- **Task directions**
Work out how many lines of the material contain the string "overwrite". Respond with the number only.

- **Available data**

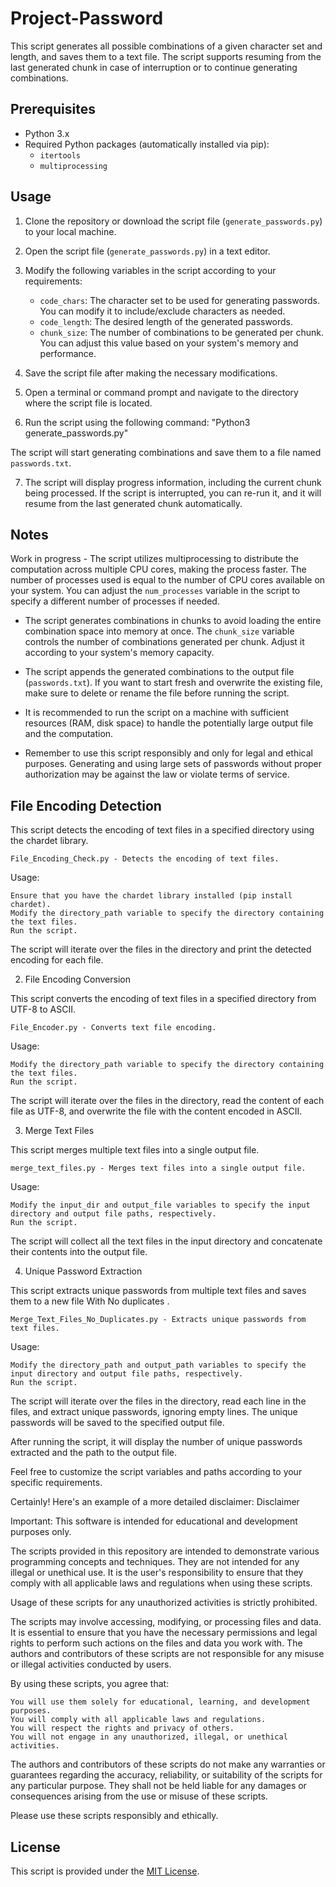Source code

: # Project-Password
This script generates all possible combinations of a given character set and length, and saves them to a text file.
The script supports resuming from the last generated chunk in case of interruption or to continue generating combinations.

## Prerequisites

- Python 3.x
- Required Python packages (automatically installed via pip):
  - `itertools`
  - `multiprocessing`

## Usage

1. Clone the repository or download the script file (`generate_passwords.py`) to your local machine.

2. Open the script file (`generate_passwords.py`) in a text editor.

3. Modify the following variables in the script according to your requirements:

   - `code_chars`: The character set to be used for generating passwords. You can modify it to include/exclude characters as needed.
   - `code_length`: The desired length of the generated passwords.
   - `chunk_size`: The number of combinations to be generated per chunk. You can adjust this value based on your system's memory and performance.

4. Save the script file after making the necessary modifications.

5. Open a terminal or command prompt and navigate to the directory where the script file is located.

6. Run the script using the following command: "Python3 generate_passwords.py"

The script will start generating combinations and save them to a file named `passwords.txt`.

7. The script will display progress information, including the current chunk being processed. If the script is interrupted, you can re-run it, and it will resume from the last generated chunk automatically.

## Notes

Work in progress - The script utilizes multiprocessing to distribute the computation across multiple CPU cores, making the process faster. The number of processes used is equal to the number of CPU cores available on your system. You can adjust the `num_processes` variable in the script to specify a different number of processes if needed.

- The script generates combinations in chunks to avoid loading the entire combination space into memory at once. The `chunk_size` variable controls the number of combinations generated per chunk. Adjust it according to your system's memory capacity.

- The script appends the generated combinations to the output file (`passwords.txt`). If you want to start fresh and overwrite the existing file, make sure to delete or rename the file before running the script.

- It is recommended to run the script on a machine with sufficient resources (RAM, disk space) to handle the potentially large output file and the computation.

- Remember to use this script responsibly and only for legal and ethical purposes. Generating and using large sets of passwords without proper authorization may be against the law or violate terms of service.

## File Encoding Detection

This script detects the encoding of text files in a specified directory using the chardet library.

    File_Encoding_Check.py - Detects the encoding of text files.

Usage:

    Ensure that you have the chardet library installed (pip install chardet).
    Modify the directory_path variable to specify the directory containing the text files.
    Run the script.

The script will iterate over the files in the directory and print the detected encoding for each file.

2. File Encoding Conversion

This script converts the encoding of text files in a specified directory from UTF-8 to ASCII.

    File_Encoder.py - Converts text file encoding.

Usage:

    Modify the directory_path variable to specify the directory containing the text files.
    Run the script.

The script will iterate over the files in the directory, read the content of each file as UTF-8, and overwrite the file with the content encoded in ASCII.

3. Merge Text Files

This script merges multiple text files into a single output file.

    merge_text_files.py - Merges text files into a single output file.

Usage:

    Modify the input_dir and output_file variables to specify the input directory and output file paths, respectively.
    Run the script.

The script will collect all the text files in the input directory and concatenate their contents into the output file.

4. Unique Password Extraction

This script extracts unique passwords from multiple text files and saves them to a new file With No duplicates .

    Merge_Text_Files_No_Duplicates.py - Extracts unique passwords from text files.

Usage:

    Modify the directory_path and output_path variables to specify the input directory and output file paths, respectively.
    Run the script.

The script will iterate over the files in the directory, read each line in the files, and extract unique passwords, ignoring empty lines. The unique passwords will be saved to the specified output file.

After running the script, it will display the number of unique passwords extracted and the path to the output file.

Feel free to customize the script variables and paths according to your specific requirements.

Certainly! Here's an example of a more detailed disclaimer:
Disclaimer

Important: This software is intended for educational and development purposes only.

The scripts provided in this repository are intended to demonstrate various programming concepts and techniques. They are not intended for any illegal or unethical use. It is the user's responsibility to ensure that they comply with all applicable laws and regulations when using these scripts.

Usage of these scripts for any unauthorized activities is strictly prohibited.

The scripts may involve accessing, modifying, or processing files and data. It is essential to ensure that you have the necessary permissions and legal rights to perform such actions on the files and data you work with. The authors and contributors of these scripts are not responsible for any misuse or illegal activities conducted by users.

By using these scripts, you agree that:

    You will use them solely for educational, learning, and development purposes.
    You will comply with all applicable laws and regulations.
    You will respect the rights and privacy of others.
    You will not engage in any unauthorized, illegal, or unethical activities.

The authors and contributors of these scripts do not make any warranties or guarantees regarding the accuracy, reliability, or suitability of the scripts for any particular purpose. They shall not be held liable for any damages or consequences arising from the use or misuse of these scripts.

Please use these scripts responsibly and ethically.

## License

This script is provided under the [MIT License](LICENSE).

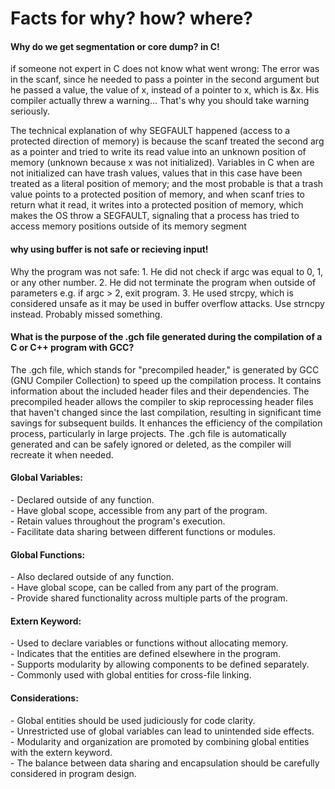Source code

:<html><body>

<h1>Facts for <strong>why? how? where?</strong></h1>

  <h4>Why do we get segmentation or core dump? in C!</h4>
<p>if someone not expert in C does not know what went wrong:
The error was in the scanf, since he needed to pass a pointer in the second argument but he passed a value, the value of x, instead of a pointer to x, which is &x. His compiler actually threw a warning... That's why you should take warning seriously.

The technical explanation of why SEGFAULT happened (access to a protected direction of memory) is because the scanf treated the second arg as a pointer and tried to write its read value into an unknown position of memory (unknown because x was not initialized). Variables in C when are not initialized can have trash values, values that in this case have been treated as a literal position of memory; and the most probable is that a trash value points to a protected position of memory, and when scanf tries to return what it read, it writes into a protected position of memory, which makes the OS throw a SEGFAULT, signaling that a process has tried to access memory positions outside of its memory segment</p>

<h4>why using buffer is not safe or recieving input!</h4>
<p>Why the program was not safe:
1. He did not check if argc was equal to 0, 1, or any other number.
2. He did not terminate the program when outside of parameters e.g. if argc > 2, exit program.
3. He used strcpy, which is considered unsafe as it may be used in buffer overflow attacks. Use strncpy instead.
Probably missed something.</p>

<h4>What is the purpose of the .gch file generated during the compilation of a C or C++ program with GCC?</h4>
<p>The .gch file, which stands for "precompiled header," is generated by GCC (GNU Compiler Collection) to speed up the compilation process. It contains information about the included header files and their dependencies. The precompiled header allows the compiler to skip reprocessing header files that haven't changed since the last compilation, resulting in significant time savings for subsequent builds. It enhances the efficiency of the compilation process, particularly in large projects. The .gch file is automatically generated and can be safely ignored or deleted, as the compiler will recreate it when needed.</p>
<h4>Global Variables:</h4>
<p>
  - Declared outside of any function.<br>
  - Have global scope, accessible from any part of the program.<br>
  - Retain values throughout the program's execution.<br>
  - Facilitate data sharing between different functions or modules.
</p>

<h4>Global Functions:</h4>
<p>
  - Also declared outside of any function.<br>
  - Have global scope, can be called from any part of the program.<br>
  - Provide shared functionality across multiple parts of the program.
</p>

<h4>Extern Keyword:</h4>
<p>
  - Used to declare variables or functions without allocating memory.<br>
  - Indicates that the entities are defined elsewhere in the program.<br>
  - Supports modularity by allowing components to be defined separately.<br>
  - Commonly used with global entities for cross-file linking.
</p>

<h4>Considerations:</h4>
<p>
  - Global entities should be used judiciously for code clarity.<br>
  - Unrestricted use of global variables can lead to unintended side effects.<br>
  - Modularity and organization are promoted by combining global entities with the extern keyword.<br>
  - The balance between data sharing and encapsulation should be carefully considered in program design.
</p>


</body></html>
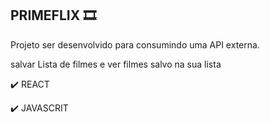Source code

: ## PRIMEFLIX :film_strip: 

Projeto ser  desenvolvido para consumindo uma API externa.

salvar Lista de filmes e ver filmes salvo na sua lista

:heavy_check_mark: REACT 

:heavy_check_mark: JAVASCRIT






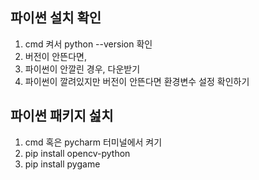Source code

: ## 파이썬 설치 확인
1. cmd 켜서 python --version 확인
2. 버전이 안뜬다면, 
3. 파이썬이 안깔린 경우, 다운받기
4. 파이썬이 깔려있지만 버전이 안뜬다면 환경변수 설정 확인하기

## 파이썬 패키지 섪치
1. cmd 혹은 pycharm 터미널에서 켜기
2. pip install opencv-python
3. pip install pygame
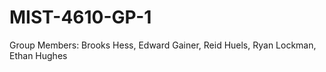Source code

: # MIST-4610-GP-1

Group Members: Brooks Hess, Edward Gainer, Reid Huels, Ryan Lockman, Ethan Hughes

- **Response below**
2